I must admit that I am somewhat mystified by what has happened in public political discourse in Maine and around the country in the last few years. Apparently, an environmental blogger named David Roberts gets the credit for creating the phrase “post truth” to describe today’s political and public discourse. When I first heard “post truth” used, my instinct was to call it a nonsense phrase, something to be dismissed as a fake concept conjured in an effort to sound sophisticated. Then I started to reflect on the political, public discourse we have suffered through in Maine for the last six years and what we have heard over the last twelve months in the Presidential campaigns. “Post truth” within those strictures is not a pseudo-sophisticated throw away phrase, but rather a sad fact.
A significant portion of our political, public and private statements are now grounded in the idea that anything that someone asserts to be true is absolutely true and that political action should be grounded in that belief regardless of the assertion’s independent validity or the absurdity, or worse, the horror of the outcome if it is acted on. For a while, as we slipped into this morass of political fantasy, it had its amusing aspects. I mean really, who can seriously believe that the US Army is going to invade Texas or that all the out of wedlock births in Maine are the result of dalliances between African American drug dealers from New York and innocent Maine women. I stopped laughing a while ago.
The practical and emotional pain Paul LePage has caused hundreds of Mainers as he as made up things out of whole cloth, because he thinks they sound good or feel right to him, no longer has any humor content. Mr. LePage appears to have failed to make the transition from sitting on the loading dock at Marden’s swapping whoppers with the crew while waiting for the next truck load to pull up, and being the public face and political leader of the State of Maine. Telling whoppers with the boys on the loading dock is fun. Believing your own whoppers when you are the Governor and then acting on them is simultaneously pathetic and harmful.

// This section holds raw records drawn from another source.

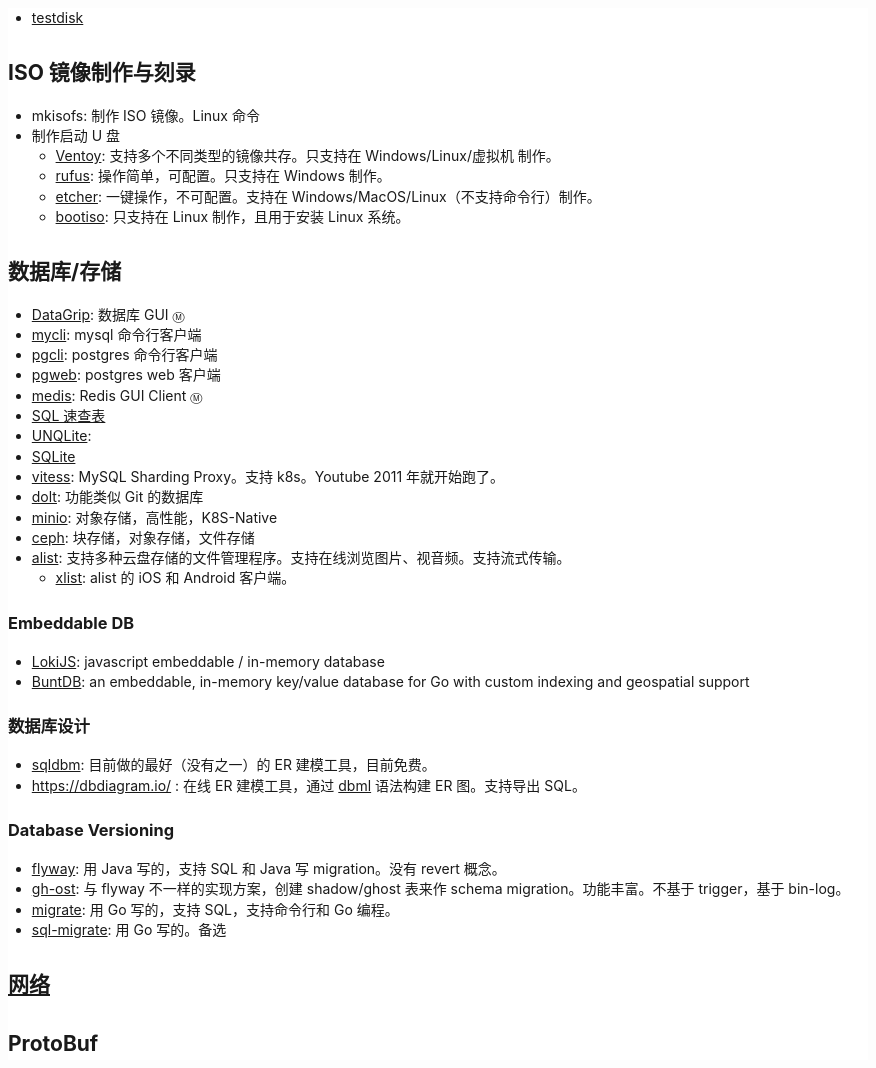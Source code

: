 - [testdisk](https://www.cgsecurity.org/wiki/TestDisk_CN)

## ISO 镜像制作与刻录

- mkisofs: 制作 ISO 镜像。Linux 命令
- 制作启动 U 盘
  - [Ventoy](https://github.com/ventoy/Ventoy): 支持多个不同类型的镜像共存。只支持在 Windows/Linux/虚拟机 制作。
  - [rufus](https://github.com/pbatard/rufus): 操作简单，可配置。只支持在 Windows 制作。
  - [etcher](https://github.com/balena-io/etcher): 一键操作，不可配置。支持在 Windows/MacOS/Linux（不支持命令行）制作。
  - [bootiso](https://github.com/jsamr/bootiso): 只支持在 Linux 制作，且用于安装 Linux 系统。

## 数据库/存储

- [DataGrip](https://www.jetbrains.com/datagrip): 数据库 GUI  `Ⓜ`
- [mycli](https://github.com/dbcli/mycli): mysql 命令行客户端
- [pgcli](https://github.com/dbcli/pgcli): postgres 命令行客户端
- [pgweb](https://github.com/sosedoff/pgweb): postgres web 客户端
- [medis](https://github.com/luin/medis): Redis GUI Client  `Ⓜ`
- [SQL 速查表](https://github.com/enochtangg/quick-SQL-cheatsheet/blob/master/README_zh-hans.md)
- [UNQLite](https://github.com/symisc/unqlite):
- [SQLite](https://www.sqlite.org)
- [vitess](https://github.com/vitessio/vitess): MySQL Sharding Proxy。支持 k8s。Youtube 2011 年就开始跑了。
- [dolt](https://github.com/dolthub/dolt): 功能类似 Git 的数据库
- [minio](https://github.com/minio/minio): 对象存储，高性能，K8S-Native
- [ceph](https://github.com/ceph/ceph): 块存储，对象存储，文件存储
- [alist](https://github.com/alist-org/alist): 支持多种云盘存储的文件管理程序。支持在线浏览图片、视音频。支持流式传输。
  - [xlist](https://github.com/xlist-io/xlist): alist 的 iOS 和 Android 客户端。

### Embeddable DB

- [LokiJS](https://github.com/techfort/LokiJS): javascript embeddable / in-memory database
- [BuntDB](https://github.com/tidwall/buntdb): an embeddable, in-memory key/value database for Go with custom indexing and geospatial support

### 数据库设计

- [sqldbm](https://sqldbm.com/en/Home/): 目前做的最好（没有之一）的 ER 建模工具，目前免费。
- https://dbdiagram.io/ : 在线 ER 建模工具，通过 [dbml](https://github.com/holistics/dbml) 语法构建 ER 图。支持导出 SQL。

### Database Versioning

- [flyway](https://github.com/flyway/flyway): 用 Java 写的，支持 SQL 和 Java 写 migration。没有 revert 概念。
- [gh-ost](https://github.com/github/gh-ost): 与 flyway 不一样的实现方案，创建 shadow/ghost 表来作 schema migration。功能丰富。不基于 trigger，基于 bin-log。
- [migrate](https://github.com/golang-migrate/migrate): 用 Go 写的，支持 SQL，支持命令行和 Go 编程。
- [sql-migrate](https://github.com/rubenv/sql-migrate): 用 Go 写的。备选

## [网络](./network/README.md)

## ProtoBuf
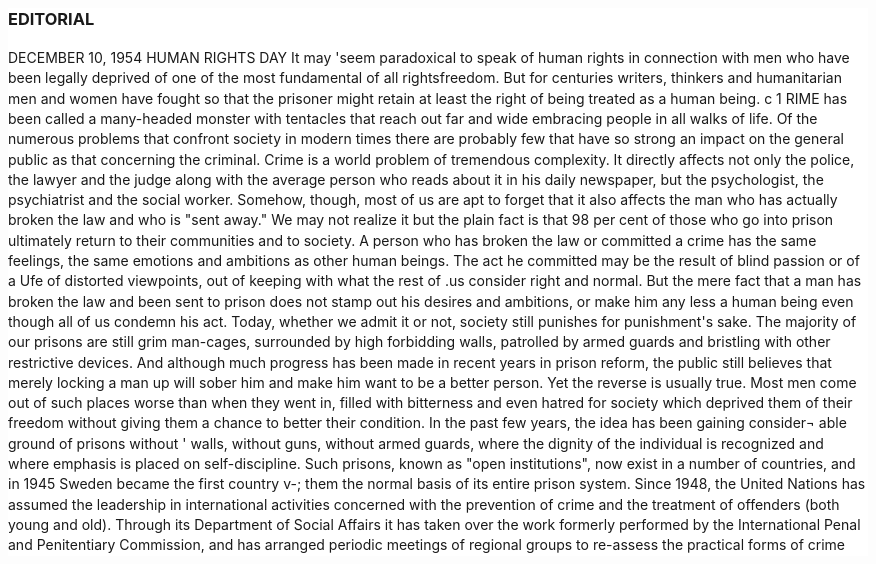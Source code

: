 ### EDITORIAL

DECEMBER 10, 1954
HUMAN RIGHTS DAY
It may 'seem paradoxical to speak of human
rights in connection with men who have been
legally deprived of one of the most fundamental
of all rightsfreedom. But for centuries writers,
thinkers and humanitarian men and women have
fought so that the prisoner might retain at least
the right of being treated as a human being.
c
1 RIME has been called a many-headed monster with
tentacles that reach out far and wide embracing people in
all walks of life. Of the numerous problems that confront
society in modern times there are probably few that have so
strong an impact on the general public as that concerning the
criminal.
Crime is a world problem of tremendous complexity. It
directly affects not only the police, the lawyer and the judge
along with the average person who reads about it in his daily
newspaper, but the psychologist, the psychiatrist and the social
worker.
Somehow, though, most of us are apt to forget that it
also affects the man who has actually broken the law and who
is "sent away." We may not realize it but the plain fact is that
98 per cent of those who go into prison ultimately return to
their communities and to society.
A person who has broken the law or committed a crime has
the same feelings, the same emotions and ambitions as other
human beings. The act he committed may be the result of
blind passion or of a Ufe of distorted viewpoints, out of keeping
with what the rest of .us consider right and normal. But the
mere fact that a man has broken the law and been sent to
prison does not stamp out his desires and ambitions, or make
him any less a human being even though all of us condemn
his act.
Today, whether we admit it or not, society still punishes
for punishment's sake. The majority of our prisons are still
grim man-cages, surrounded by high forbidding walls, patrolled
by armed guards and bristling with other restrictive devices.
And although much progress has been made in recent years
in prison reform, the public still believes that merely locking a
man up will sober him and make him want to be a better
person. Yet the reverse is usually true. Most men come out
of such places worse than when they went in, filled with
bitterness and even hatred for society which deprived them of
their freedom without giving them a chance to better their
condition.
In the past few years, the idea has been gaining consider¬
able ground of prisons without ' walls, without guns, without
armed guards, where the dignity of the individual is recognized
and where emphasis is placed on self-discipline. Such prisons,
known as "open institutions", now exist in a number of
countries, and in 1945 Sweden became the first country v-;
them the normal basis of its entire prison system.
Since 1948, the United Nations has assumed the leadership
in international activities concerned with the prevention of
crime and the treatment of offenders (both young and old).
Through its Department of Social Affairs it has taken over the
work formerly performed by the International Penal and
Penitentiary Commission, and has arranged periodic meetings
of regional groups to re-assess the practical forms of crime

The fact that one of the two major political parties in our country has nominated for President a man who has a very short emotional fuse, who thinks that as a practical matter he can just wish eleven million people out of the country, that a Russian dictator is a great leader, and that everyone who follows Islam is an enemy is beyond fascinating. The possibility that this amazingly ignorant narcissist could have control over our nuclear weapon’s codes is terrifying. This is a man who has publicly said that he is not entirely clear on why we don’t use our atomic weapons.
A country as powerful as the United States cannot have as a President a man who thinks that it is just fine to make up things that make you feel good or that sound good and then act to implement them if the result is the use of nuclear weapons. You cannot drop a nuke on Syria because your domestic political base is in an uproar over a terrorist act and you need a diversion.
There are multiple causes for the creation of this “post truth” political world that we appear to have entered and those causes need to be addressed, but the immediate need as we approach our national elections in November is to understand that “post truth” is now a reality in American political discourse. Each of us has to spend more time than we should have to sorting through political statements to see not only if they pass the straight face test, but if they have any basis in reality, regardless of who makes the assertion or how many times it is made.
On an immediately personal level perhaps the hardest part of living in this “post truth” political state is that we can no longer let pass assertions made by people we talk with that are based on made up from whole cloth issues. When issues that people insert into the public, political debate are fantasies, which to deal with would require dangerously harmful “solutions”, we need to require that the speaker say something more than “I believe it” as the justification for asserting that some fantasy is a serious issue. When proposed solutions to problems real or imagined result in outcomes that subvert our Constitution, or create circumstances worse than the problem, then the justification that “I believe it will work” is not enough. There must be some analysis that reasonably demonstrates that an asserted political issue has factual basis and that the solution to the problem is not yet another fantasy. We need candidates to provide the proof that they have a functioning brain and are not living and acting in made a up world. In this “post truth” dynamic the old fable about the boy who said out loud, when no one else would speak, that the King had no clothes on, takes on new meaning. Uncomfortable as it may be at times we need to speak up.